Description of the task → Of all the lines below, output only those starting at the one with "Instruções de utilização" and ending at the one with "## Estratégia de Organização de Codificação", both ends included, exactly as written.

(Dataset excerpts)
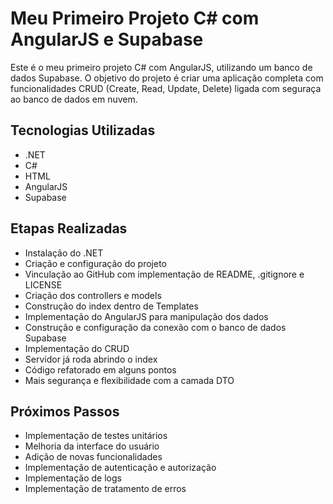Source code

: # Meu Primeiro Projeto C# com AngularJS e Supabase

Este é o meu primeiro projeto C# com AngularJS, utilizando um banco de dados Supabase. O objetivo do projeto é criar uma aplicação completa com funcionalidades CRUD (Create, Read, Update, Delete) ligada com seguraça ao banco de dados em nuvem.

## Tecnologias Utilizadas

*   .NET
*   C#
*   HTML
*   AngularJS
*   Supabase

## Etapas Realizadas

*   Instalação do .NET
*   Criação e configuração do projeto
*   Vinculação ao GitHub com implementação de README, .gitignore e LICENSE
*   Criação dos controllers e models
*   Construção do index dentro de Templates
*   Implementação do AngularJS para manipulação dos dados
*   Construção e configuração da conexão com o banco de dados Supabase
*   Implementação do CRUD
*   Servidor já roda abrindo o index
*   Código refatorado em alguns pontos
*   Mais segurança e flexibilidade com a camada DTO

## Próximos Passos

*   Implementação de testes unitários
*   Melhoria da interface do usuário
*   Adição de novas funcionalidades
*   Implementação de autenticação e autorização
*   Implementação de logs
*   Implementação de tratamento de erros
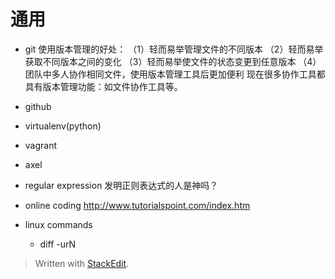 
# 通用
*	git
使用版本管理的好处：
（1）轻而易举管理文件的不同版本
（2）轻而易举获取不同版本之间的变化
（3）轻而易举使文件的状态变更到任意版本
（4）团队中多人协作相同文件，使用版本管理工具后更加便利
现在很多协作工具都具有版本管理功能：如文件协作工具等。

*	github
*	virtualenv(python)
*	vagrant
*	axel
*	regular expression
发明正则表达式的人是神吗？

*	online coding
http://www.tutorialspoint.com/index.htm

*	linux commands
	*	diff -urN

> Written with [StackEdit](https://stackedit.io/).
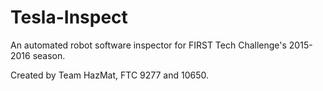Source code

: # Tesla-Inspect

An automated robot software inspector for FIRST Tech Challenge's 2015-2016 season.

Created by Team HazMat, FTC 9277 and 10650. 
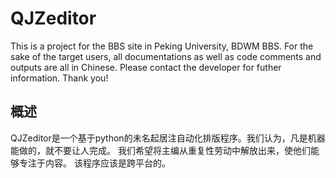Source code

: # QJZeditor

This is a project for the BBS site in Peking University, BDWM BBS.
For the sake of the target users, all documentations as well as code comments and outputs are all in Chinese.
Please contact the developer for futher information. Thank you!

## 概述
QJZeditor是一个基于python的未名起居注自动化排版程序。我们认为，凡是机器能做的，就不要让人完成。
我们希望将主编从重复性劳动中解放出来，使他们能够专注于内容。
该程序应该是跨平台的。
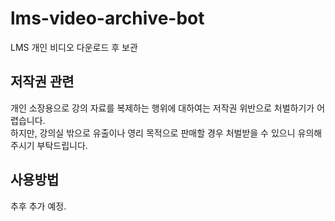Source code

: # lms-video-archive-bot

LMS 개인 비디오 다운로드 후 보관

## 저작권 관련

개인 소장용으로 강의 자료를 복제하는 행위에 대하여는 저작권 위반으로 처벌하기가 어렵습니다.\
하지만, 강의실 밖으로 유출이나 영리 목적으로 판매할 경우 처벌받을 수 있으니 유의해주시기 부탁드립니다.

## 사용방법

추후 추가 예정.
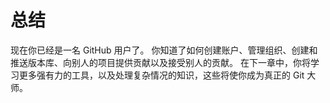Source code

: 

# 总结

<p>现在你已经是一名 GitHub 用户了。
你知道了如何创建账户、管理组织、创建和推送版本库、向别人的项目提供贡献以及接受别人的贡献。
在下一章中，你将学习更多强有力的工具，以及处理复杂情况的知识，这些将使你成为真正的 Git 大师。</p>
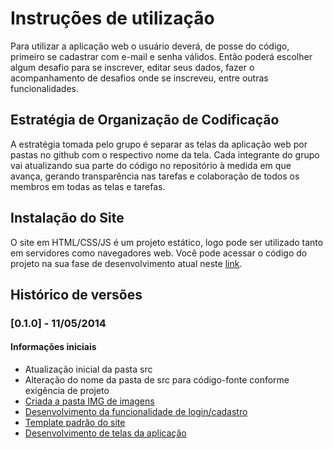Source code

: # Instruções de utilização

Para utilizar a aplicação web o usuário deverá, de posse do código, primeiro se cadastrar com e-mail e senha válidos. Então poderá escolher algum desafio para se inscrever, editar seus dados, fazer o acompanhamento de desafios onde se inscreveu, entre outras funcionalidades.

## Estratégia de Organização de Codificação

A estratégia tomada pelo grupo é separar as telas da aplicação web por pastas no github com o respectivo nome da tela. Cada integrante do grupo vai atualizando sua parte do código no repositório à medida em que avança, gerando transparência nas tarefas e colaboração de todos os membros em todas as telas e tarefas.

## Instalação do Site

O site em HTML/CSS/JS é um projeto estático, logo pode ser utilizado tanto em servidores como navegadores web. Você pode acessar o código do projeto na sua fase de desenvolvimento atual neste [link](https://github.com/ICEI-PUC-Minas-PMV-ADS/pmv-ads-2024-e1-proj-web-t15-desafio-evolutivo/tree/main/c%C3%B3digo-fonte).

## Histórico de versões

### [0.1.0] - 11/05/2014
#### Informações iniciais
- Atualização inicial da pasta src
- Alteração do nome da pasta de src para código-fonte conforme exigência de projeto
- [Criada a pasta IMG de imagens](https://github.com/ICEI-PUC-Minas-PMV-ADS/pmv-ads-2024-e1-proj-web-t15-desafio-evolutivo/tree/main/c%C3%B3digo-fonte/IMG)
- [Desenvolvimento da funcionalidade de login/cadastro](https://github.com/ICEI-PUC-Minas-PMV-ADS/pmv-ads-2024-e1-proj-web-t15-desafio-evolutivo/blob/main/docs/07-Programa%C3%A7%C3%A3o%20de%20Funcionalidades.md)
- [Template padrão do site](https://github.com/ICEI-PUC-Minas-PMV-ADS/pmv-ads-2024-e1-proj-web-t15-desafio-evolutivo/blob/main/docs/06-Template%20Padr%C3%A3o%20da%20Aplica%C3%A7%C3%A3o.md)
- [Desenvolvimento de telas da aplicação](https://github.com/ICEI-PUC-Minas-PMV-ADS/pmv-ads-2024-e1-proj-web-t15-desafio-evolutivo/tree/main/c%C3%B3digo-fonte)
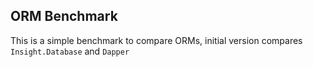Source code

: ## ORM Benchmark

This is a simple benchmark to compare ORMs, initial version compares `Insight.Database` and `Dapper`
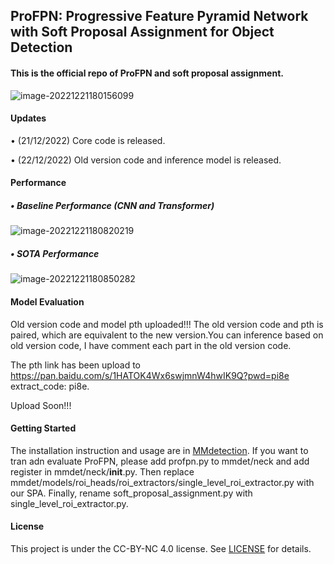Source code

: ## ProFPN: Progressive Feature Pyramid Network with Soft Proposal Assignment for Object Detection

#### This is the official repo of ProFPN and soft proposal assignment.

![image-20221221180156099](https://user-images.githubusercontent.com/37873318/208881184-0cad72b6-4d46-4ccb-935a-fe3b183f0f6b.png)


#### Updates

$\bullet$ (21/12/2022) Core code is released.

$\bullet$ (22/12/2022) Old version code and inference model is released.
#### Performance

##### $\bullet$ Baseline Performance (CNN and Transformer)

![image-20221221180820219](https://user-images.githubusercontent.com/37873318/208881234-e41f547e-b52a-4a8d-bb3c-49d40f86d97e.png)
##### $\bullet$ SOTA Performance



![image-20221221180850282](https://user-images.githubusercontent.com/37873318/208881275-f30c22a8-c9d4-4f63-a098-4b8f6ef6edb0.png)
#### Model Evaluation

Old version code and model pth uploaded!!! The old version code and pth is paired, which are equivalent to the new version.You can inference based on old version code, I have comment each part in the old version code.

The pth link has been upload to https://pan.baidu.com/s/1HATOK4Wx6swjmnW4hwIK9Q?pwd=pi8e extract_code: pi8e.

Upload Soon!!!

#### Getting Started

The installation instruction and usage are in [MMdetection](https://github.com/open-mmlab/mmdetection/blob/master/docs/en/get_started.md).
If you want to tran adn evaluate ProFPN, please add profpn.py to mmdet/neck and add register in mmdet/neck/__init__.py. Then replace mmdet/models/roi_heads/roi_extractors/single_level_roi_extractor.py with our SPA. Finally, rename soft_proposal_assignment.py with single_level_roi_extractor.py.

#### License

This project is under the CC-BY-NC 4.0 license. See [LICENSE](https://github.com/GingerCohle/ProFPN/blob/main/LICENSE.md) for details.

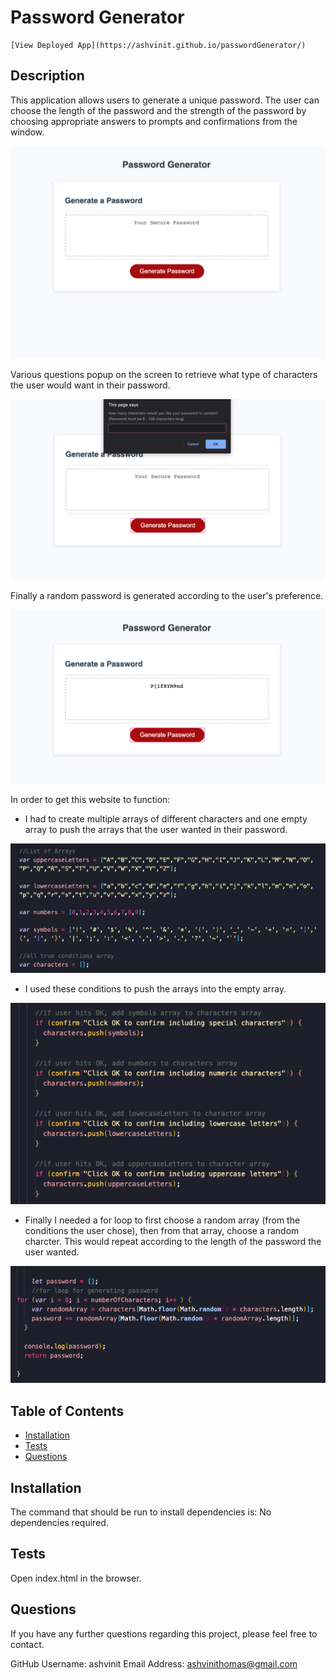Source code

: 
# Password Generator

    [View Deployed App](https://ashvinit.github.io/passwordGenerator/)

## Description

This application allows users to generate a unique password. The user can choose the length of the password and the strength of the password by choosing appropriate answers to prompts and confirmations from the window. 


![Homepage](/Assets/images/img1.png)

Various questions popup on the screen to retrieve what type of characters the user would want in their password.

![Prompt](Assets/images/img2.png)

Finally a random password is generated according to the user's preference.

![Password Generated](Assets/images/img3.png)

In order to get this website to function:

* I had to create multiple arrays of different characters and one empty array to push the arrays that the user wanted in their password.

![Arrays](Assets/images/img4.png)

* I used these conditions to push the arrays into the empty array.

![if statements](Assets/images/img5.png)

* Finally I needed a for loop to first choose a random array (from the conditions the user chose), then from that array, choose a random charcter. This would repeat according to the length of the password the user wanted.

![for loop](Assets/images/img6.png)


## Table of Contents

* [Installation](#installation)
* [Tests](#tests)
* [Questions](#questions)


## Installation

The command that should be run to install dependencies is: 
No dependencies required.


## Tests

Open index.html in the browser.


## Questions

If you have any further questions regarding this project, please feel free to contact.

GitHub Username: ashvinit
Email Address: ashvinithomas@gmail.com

Exercise answer →
: # Instruções de utilização

Para utilizar a aplicação web o usuário deverá, de posse do código, primeiro se cadastrar com e-mail e senha válidos. Então poderá escolher algum desafio para se inscrever, editar seus dados, fazer o acompanhamento de desafios onde se inscreveu, entre outras funcionalidades.

## Estratégia de Organização de Codificação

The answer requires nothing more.